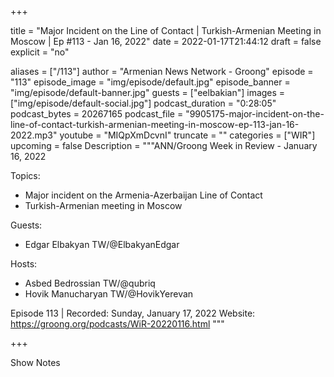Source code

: 
+++

title = "Major Incident on the Line of Contact | Turkish-Armenian Meeting in Moscow | Ep #113 - Jan 16, 2022"
date = 2022-01-17T21:44:12
draft = false
explicit = "no"

aliases = ["/113"]
author = "Armenian News Network - Groong"
episode = "113"
episode_image = "img/episode/default.jpg"
episode_banner = "img/episode/default-banner.jpg"
guests = ["eelbakian"]
images = ["img/episode/default-social.jpg"]
podcast_duration = "0:28:05"
podcast_bytes = 20267165
podcast_file = "9905175-major-incident-on-the-line-of-contact-turkish-armenian-meeting-in-moscow-ep-113-jan-16-2022.mp3"
youtube = "MIQpXmDcvnI"
truncate = ""
categories = ["WIR"]
upcoming = false
Description = """ANN/Groong Week in Review - January 16, 2022

Topics:
* Major incident on the Armenia-Azerbaijan Line of Contact
* Turkish-Armenian meeting in Moscow

Guests:
* Edgar Elbakyan TW/@ElbakyanEdgar

Hosts:
* Asbed Bedrossian TW/@qubriq
* Hovik Manucharyan TW/@HovikYerevan

Episode 113 | Recorded: Sunday, January 17, 2022
Website: https://groong.org/podcasts/WiR-20220116.html
"""

+++

Show Notes

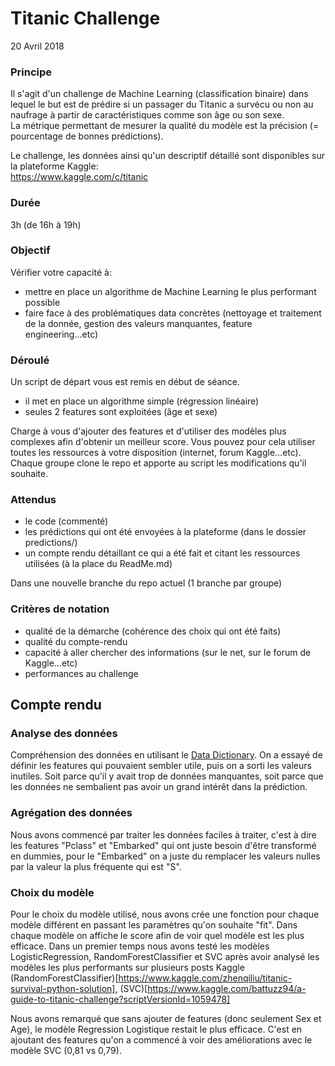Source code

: # Titanic Challenge
20 Avril 2018

### Principe
Il s'agit d'un challenge de Machine Learning (classification binaire) dans lequel le but est de prédire si un passager du Titanic a survécu ou non au naufrage à partir de caractéristiques comme son âge ou son sexe.  
La métrique permettant de mesurer la qualité du modèle est la précision (= pourcentage de bonnes prédictions).  

Le challenge, les données ainsi qu'un descriptif détaillé sont disponibles sur la plateforme Kaggle:  
https://www.kaggle.com/c/titanic
	
### Durée
3h (de 16h à 19h)

### Objectif
Vérifier votre capacité à:
- mettre en place un algorithme de Machine Learning le plus performant possible
- faire face à des problématiques data concrètes (nettoyage et traitement de la donnée, gestion des valeurs manquantes, feature engineering...etc)

### Déroulé
Un script de départ vous est remis en début de séance.
- il met en place un algorithme simple (régression linéaire)
- seules 2 features sont exploitées (âge et sexe)  

Charge à vous d'ajouter des features et d'utiliser des modèles plus complexes afin d'obtenir un meilleur score.
Vous pouvez pour cela utiliser toutes les ressources à votre disposition (internet, forum Kaggle...etc).  
Chaque groupe clone le repo et apporte au script les modifications qu'il souhaite.  
	
### Attendus
- le code (commenté)
- les prédictions qui ont été envoyées à la plateforme (dans le dossier predictions/)
- un compte rendu détaillant ce qui a été fait et citant les ressources utilisées (à la place du ReadMe.md)

Dans une nouvelle branche du repo actuel (1 branche par groupe)

### Critères de notation
- qualité de la démarche (cohérence des choix qui ont été faits)
- qualité du compte-rendu
- capacité à aller chercher des informations (sur le net, sur le forum de Kaggle...etc)
- performances au challenge


## Compte rendu

### Analyse des données
Compréhension des données en utilisant le [Data Dictionary](https://www.kaggle.com/c/titanic/data). On a essayé de définir les features qui pouvaient sembler utile, puis on a sorti les valeurs inutiles. Soit parce qu'il y avait trop de données manquantes, soit parce que les données ne sembalient pas avoir un grand intérêt dans la prédiction.

### Agrégation des données
Nous avons commencé par traiter les données faciles à traiter, c'est à dire les features "Pclass" et "Embarked" qui ont juste besoin d'être transformé en dummies, pour le "Embarked" on a juste du remplacer les valeurs nulles par la valeur la plus fréquente qui est "S".

### Choix du modèle
Pour le choix du modèle utilisé, nous avons crée une fonction pour chaque modèle différent en passant les paramètres qu'on souhaite "fit". Dans chaque modèle on affiche le score afin de voir quel modèle est les plus efficace. Dans un premier temps nous avons testé les modèles LogisticRegression, RandomForestClassifier et SVC après avoir analysé les modèles les plus performants sur plusieurs posts Kaggle (RandomForestClassifier)[https://www.kaggle.com/zhenqiliu/titanic-survival-python-solution], (SVC)[https://www.kaggle.com/battuzz94/a-guide-to-titanic-challenge?scriptVersionId=1059478]

Nous avons remarqué que sans ajouter de features (donc seulement Sex et Age), le modèle Regression Logistique restait le plus efficace. C'est en ajoutant des features qu'on a commencé à voir des améliorations avec le modèle SVC (0,81 vs 0,79).

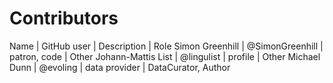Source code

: # Contributors

Name | GitHub user | Description | Role
Simon Greenhill | @SimonGreenhill | patron, code | Other 
Johann-Mattis List | @lingulist | profile | Other
Michael Dunn | @evoling | data provider | DataCurator, Author
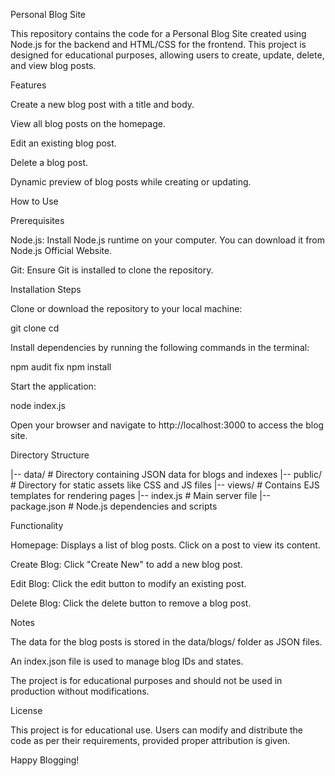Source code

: Personal Blog Site

This repository contains the code for a Personal Blog Site created using Node.js for the backend and HTML/CSS for the frontend. This project is designed for educational purposes, allowing users to create, update, delete, and view blog posts.

Features

Create a new blog post with a title and body.

View all blog posts on the homepage.

Edit an existing blog post.

Delete a blog post.

Dynamic preview of blog posts while creating or updating.

How to Use

Prerequisites

Node.js: Install Node.js runtime on your computer. You can download it from Node.js Official Website.

Git: Ensure Git is installed to clone the repository.

Installation Steps

Clone or download the repository to your local machine:

git clone <repository-url>
cd <repository-folder>

Install dependencies by running the following commands in the terminal:

npm audit fix
npm install

Start the application:

node index.js

Open your browser and navigate to http://localhost:3000 to access the blog site.

Directory Structure

|-- data/                   # Directory containing JSON data for blogs and indexes
|-- public/                 # Directory for static assets like CSS and JS files
|-- views/                  # Contains EJS templates for rendering pages
|-- index.js                # Main server file
|-- package.json            # Node.js dependencies and scripts

Functionality

Homepage: Displays a list of blog posts. Click on a post to view its content.

Create Blog: Click "Create New" to add a new blog post.

Edit Blog: Click the edit button to modify an existing post.

Delete Blog: Click the delete button to remove a blog post.

Notes

The data for the blog posts is stored in the data/blogs/ folder as JSON files.

An index.json file is used to manage blog IDs and states.

The project is for educational purposes and should not be used in production without modifications.

License

This project is for educational use. Users can modify and distribute the code as per their requirements, provided proper attribution is given.

Happy Blogging!
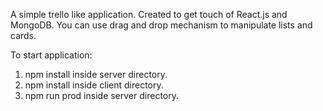 A simple trello like application. Created to get touch of React.js and MongoDB. You can use drag and drop mechanism to manipulate lists and cards.

To start application:

1. npm install inside server directory.
2. npm install inside client directory.
3. npm run prod inside server directory.
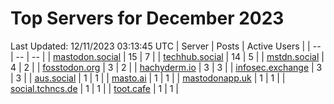 # Top Servers for December 2023
Last Updated: 12/11/2023 03:13:45 UTC
| Server | Posts | Active Users |
| -- | -- | -- |
| [mastodon.social](https://mastodon.social/tags/PowerShell) | 15 | 7 |
| [techhub.social](https://techhub.social/tags/PowerShell) | 14 | 5 |
| [mstdn.social](https://mstdn.social/tags/PowerShell) | 4 | 2 |
| [fosstodon.org](https://fosstodon.org/tags/PowerShell) | 3 | 2 |
| [hachyderm.io](https://hachyderm.io/tags/PowerShell) | 3 | 3 |
| [infosec.exchange](https://infosec.exchange/tags/PowerShell) | 3 | 3 |
| [aus.social](https://aus.social/tags/PowerShell) | 1 | 1 |
| [masto.ai](https://masto.ai/tags/PowerShell) | 1 | 1 |
| [mastodonapp.uk](https://mastodonapp.uk/tags/PowerShell) | 1 | 1 |
| [social.tchncs.de](https://social.tchncs.de/tags/PowerShell) | 1 | 1 |
| [toot.cafe](https://toot.cafe/tags/PowerShell) | 1 | 1 |
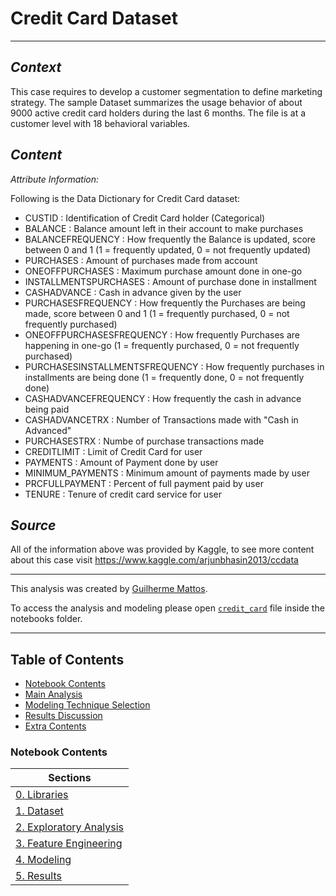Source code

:# **Credit Card Dataset**

---

## *Context*
This case requires to develop a customer segmentation to define marketing strategy. The sample Dataset summarizes the usage behavior of about 9000 active credit card holders during the last 6 months. The file is at a customer level with 18 behavioral variables.

## *Content*

*Attribute Information:*

Following is the Data Dictionary for Credit Card dataset:

- CUSTID : Identification of Credit Card holder (Categorical)
- BALANCE : Balance amount left in their account to make purchases
- BALANCEFREQUENCY : How frequently the Balance is updated, score between 0 and 1 (1 = frequently updated, 0 = not frequently updated)
- PURCHASES : Amount of purchases made from account
- ONEOFFPURCHASES : Maximum purchase amount done in one-go
- INSTALLMENTSPURCHASES : Amount of purchase done in installment
- CASHADVANCE : Cash in advance given by the user
- PURCHASESFREQUENCY : How frequently the Purchases are being made, score between 0 and 1 (1 = frequently purchased, 0 = not frequently purchased)
- ONEOFFPURCHASESFREQUENCY : How frequently Purchases are happening in one-go (1 = frequently purchased, 0 = not frequently purchased)
- PURCHASESINSTALLMENTSFREQUENCY : How frequently purchases in installments are being done (1 = frequently done, 0 = not frequently done)
- CASHADVANCEFREQUENCY : How frequently the cash in advance being paid
- CASHADVANCETRX : Number of Transactions made with "Cash in Advanced"
- PURCHASESTRX : Numbe of purchase transactions made
- CREDITLIMIT : Limit of Credit Card for user
- PAYMENTS : Amount of Payment done by user
- MINIMUM_PAYMENTS : Minimum amount of payments made by user
- PRCFULLPAYMENT : Percent of full payment paid by user
- TENURE : Tenure of credit card service for user

## *Source*

All of the information above was provided by Kaggle, to see more content about this case visit https://www.kaggle.com/arjunbhasin2013/ccdata

---

This analysis was created by [Guilherme Mattos](https://www.linkedin.com/in/guilhermefmattos/).

To access the analysis and modeling please open [`credit_card`](./notebooks/credit_card.ipynb) file inside the notebooks folder.

--- 

## **Table of Contents**

- [Notebook Contents](#Notebook-Contents)
- [Main Analysis](#Main-Analysis)
- [Modeling Technique Selection](#Modeling-Technique-Selection)
- [Results Discussion](#Results-Discussion)
- [Extra Contents](#Extra-Contents)

### **Notebook Contents**

| Sections |
| ------- |
| [0. Libraries](./notebooks/credit_card.ipynb/#0.-Libraries) |
| [1. Dataset](./notebooks/credit_card.ipynb/#1.-Dataset) |
| [2. Exploratory Analysis](./notebooks/credit_card.ipynb/#2.-Exploratory-Analysis) |
| [3. Feature Engineering](./notebooks/credit_card.ipynb/#3.-Feature-Engineering) |
| [4. Modeling](./notebooks/credit_card.ipynb/#4.-Modeling) |
| [5. Results](./notebooks/credit_card.ipynb/#5.-Results) |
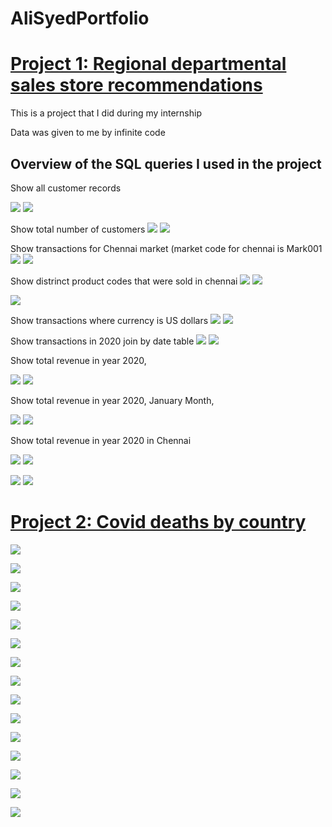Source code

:  # AliSyedPortfolio

# [Project 1: Regional departmental sales store recommendations](https://github.com/HassenAliSyed/AliSyedPortfolio)

This is a project that I did during my internship

Data was given to me by infinite code

## Overview of the SQL queries I used in the project

Show all customer records

![](/boat/2.png)
![](/boat/2....png)


Show total number of customers
![](/boat/1.png) 
![](/boat/1....png)

Show transactions for Chennai market (market code for chennai is Mark001
![](/boat/4.png)
![](/boat/4....png)


Show distrinct product codes that were sold in chennai
![](/boat/add%20first.png)
![](/boat/add%20second.png)

![](/boat/10.png)


Show transactions where currency is US dollars
![](/boat/6.png)
![](/boat/6....png)


Show transactions in 2020 join by date table
![](/boat/5.png)
![](/boat/5....png)

Show total revenue in year 2020,

![](/boat/7.png)
![](/boat/7....png)

Show total revenue in year 2020, January Month,

![](/boat/8.png)
![](/boat/8....png)

Show total revenue in year 2020 in Chennai

![](/boat/9.png)
![](/boat/9....png)

![](/boat/3.png)
![](/boat/3....png)


# [Project 2: Covid deaths by country](https://github.com/HassenAliSyed/AliSyedPortfolio)

![](/boat/1..png)

![](/boat/2..png)

![](/boat/3..png)

![](/boat/4..png)

![](/boat/5..png)

![](boat/6..png)

![](boat/7..png)

![](/boat/8..png)

![](/boat/9..png)

![](/boat/10..png)

![](/boat/11..png)

![](/boat/12..png)

![](/boat/13..png)

![](/boat/14..png)

![](/boat/15..png)
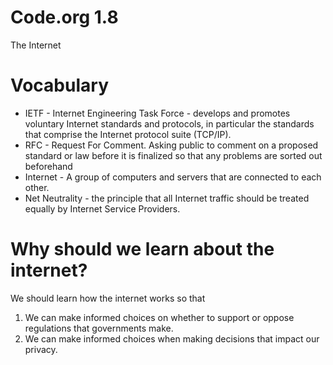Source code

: # Code.org 1.8	

The Internet

# Vocabulary

* IETF - Internet Engineering Task Force - develops and promotes voluntary Internet standards and protocols, in particular the standards that comprise the Internet protocol suite (TCP/IP).
* RFC - Request For Comment.  Asking public to comment on a proposed standard or law before it is finalized so that any problems are sorted out beforehand
* Internet - A group of computers and servers that are connected to each other.
* Net Neutrality - the principle that all Internet traffic should be treated equally by Internet Service Providers.

# Why should we learn about the internet?	

We should learn how the internet works so that

1. We can make informed choices on whether to support or oppose regulations that governments make.
2. We can make informed choices when making decisions that impact our privacy. 
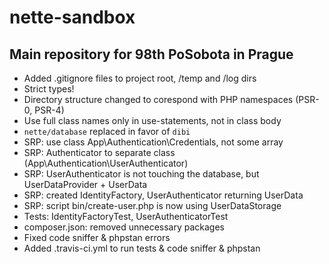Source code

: # nette-sandbox

## Main repository for 98th PoSobota in Prague

- Added .gitignore files to project root, /temp and /log dirs 
- Strict types! 
- Directory structure changed to corespond with PHP namespaces (PSR-0, PSR-4)
- Use full class names only in use-statements, not in class body
- `nette/database` replaced in favor of `dibi`
- SRP: use class App\Authentication\Credentials, not some array
- SRP: Authenticator to separate class (App\Authentication\UserAuthenticator)
- SRP: UserAuthenticator is not touching the database, but UserDataProvider + UserData
- SRP: created IdentityFactory, UserAuthenticator returning UserData
- SRP: script bin/create-user.php is now using UserDataStorage
- Tests: IdentityFactoryTest, UserAuthenticatorTest
- composer.json: removed unnecessary packages
- Fixed code sniffer & phpstan errors
- Added .travis-ci.yml to run tests & code sniffer & phpstan
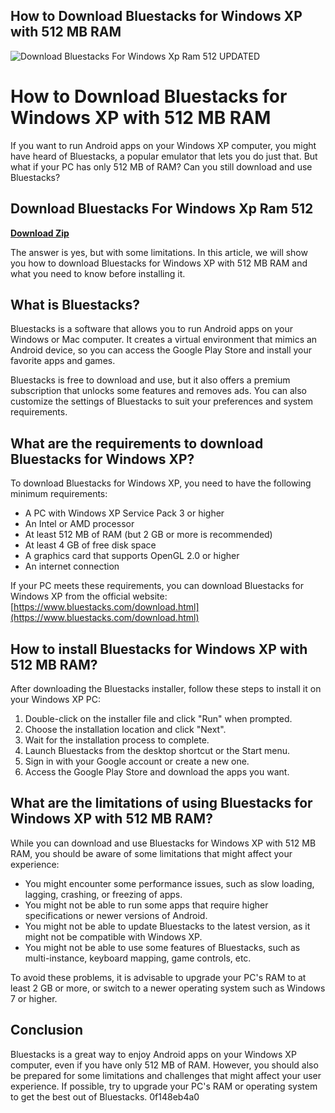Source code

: ## How to Download Bluestacks for Windows XP with 512 MB RAM

 
![Download Bluestacks For Windows Xp Ram 512 UPDATED](https://www.starzsoft.com/wp-content/uploads/2022/05/ios-mirror-success.png)

 
# How to Download Bluestacks for Windows XP with 512 MB RAM
 
If you want to run Android apps on your Windows XP computer, you might have heard of Bluestacks, a popular emulator that lets you do just that. But what if your PC has only 512 MB of RAM? Can you still download and use Bluestacks?
 
## Download Bluestacks For Windows Xp Ram 512


[**Download Zip**](https://www.google.com/url?q=https%3A%2F%2Ffancli.com%2F2tLeMU&sa=D&sntz=1&usg=AOvVaw1s5og0Lwm6iCElBnWFqPfz)

 
The answer is yes, but with some limitations. In this article, we will show you how to download Bluestacks for Windows XP with 512 MB RAM and what you need to know before installing it.
 
## What is Bluestacks?
 
Bluestacks is a software that allows you to run Android apps on your Windows or Mac computer. It creates a virtual environment that mimics an Android device, so you can access the Google Play Store and install your favorite apps and games.
 
Bluestacks is free to download and use, but it also offers a premium subscription that unlocks some features and removes ads. You can also customize the settings of Bluestacks to suit your preferences and system requirements.
 
## What are the requirements to download Bluestacks for Windows XP?
 
To download Bluestacks for Windows XP, you need to have the following minimum requirements:
 
- A PC with Windows XP Service Pack 3 or higher
- An Intel or AMD processor
- At least 512 MB of RAM (but 2 GB or more is recommended)
- At least 4 GB of free disk space
- A graphics card that supports OpenGL 2.0 or higher
- An internet connection

If your PC meets these requirements, you can download Bluestacks for Windows XP from the official website: [https://www.bluestacks.com/download.html](https://www.bluestacks.com/download.html)
 
## How to install Bluestacks for Windows XP with 512 MB RAM?
 
After downloading the Bluestacks installer, follow these steps to install it on your Windows XP PC:

1. Double-click on the installer file and click "Run" when prompted.
2. Choose the installation location and click "Next".
3. Wait for the installation process to complete.
4. Launch Bluestacks from the desktop shortcut or the Start menu.
5. Sign in with your Google account or create a new one.
6. Access the Google Play Store and download the apps you want.

## What are the limitations of using Bluestacks for Windows XP with 512 MB RAM?
 
While you can download and use Bluestacks for Windows XP with 512 MB RAM, you should be aware of some limitations that might affect your experience:

- You might encounter some performance issues, such as slow loading, lagging, crashing, or freezing of apps.
- You might not be able to run some apps that require higher specifications or newer versions of Android.
- You might not be able to update Bluestacks to the latest version, as it might not be compatible with Windows XP.
- You might not be able to use some features of Bluestacks, such as multi-instance, keyboard mapping, game controls, etc.

To avoid these problems, it is advisable to upgrade your PC's RAM to at least 2 GB or more, or switch to a newer operating system such as Windows 7 or higher.
 
## Conclusion
 
Bluestacks is a great way to enjoy Android apps on your Windows XP computer, even if you have only 512 MB of RAM. However, you should also be prepared for some limitations and challenges that might affect your user experience. If possible, try to upgrade your PC's RAM or operating system to get the best out of Bluestacks.
 0f148eb4a0
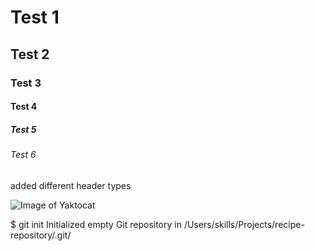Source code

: # Test 1
## Test 2
### Test 3
#### Test 4
##### Test 5
###### Test 6

added different header types 


![Image of Yaktocat](https://octodex.github.com/images/yaktocat.png)

$ git init
Initialized empty Git repository in /Users/skills/Projects/recipe-repository/.git/
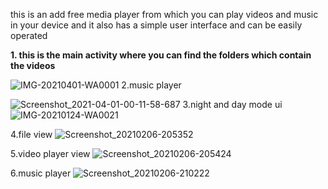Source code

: this is an add free media player from which you can play videos and music in your device and it also has a simple user interface and can be easily operated

**1. this is the main activity where you can find the folders which contain the videos**

![IMG-20210401-WA0001](https://user-images.githubusercontent.com/56879646/113195315-c34c6e00-927f-11eb-9f44-7173e0859947.jpg)
2.music player

![Screenshot_2021-04-01-00-11-58-687](https://user-images.githubusercontent.com/56879646/113195595-145c6200-9280-11eb-8f61-4e62a4fa0765.jpeg)
3.night and day mode ui
![IMG-20210124-WA0021](https://user-images.githubusercontent.com/56879646/105678148-d145e180-5f12-11eb-8eea-bffa7467970e.jpg)

4.file view
![Screenshot_20210206-205352](https://user-images.githubusercontent.com/56879646/107122418-bd5c9100-68bd-11eb-9a42-099163513b99.png)

5.video player view
![Screenshot_20210206-205424](https://user-images.githubusercontent.com/56879646/107122464-eed55c80-68bd-11eb-877e-5d7143b2c9a4.png)

6.music player
![Screenshot_20210206-210222](https://user-images.githubusercontent.com/56879646/107122626-d31e8600-68be-11eb-9e92-ba4f97d2255d.png)
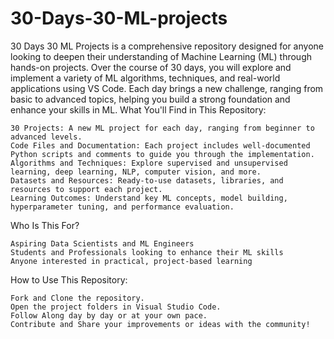 # 30-Days-30-ML-projects
30 Days 30 ML Projects is a comprehensive repository designed for anyone looking to deepen their understanding of Machine Learning (ML) through hands-on projects. Over the course of 30 days, you will explore and implement a variety of ML algorithms, techniques, and real-world applications using VS Code. Each day brings a new challenge, ranging from basic to advanced topics, helping you build a strong foundation and enhance your skills in ML.
What You'll Find in This Repository:

    30 Projects: A new ML project for each day, ranging from beginner to advanced levels.
    Code Files and Documentation: Each project includes well-documented Python scripts and comments to guide you through the implementation.
    Algorithms and Techniques: Explore supervised and unsupervised learning, deep learning, NLP, computer vision, and more.
    Datasets and Resources: Ready-to-use datasets, libraries, and resources to support each project.
    Learning Outcomes: Understand key ML concepts, model building, hyperparameter tuning, and performance evaluation.

Who Is This For?

    Aspiring Data Scientists and ML Engineers
    Students and Professionals looking to enhance their ML skills
    Anyone interested in practical, project-based learning

How to Use This Repository:

    Fork and Clone the repository.
    Open the project folders in Visual Studio Code.
    Follow Along day by day or at your own pace.
    Contribute and Share your improvements or ideas with the community!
------------------------------------------------------------
▶ Exercise instructions
Copy out, from the data above, each line where the string "nette" is present.

▶ Answer section
: # nette-sandbox
- `nette/database` replaced in favor of `dibi`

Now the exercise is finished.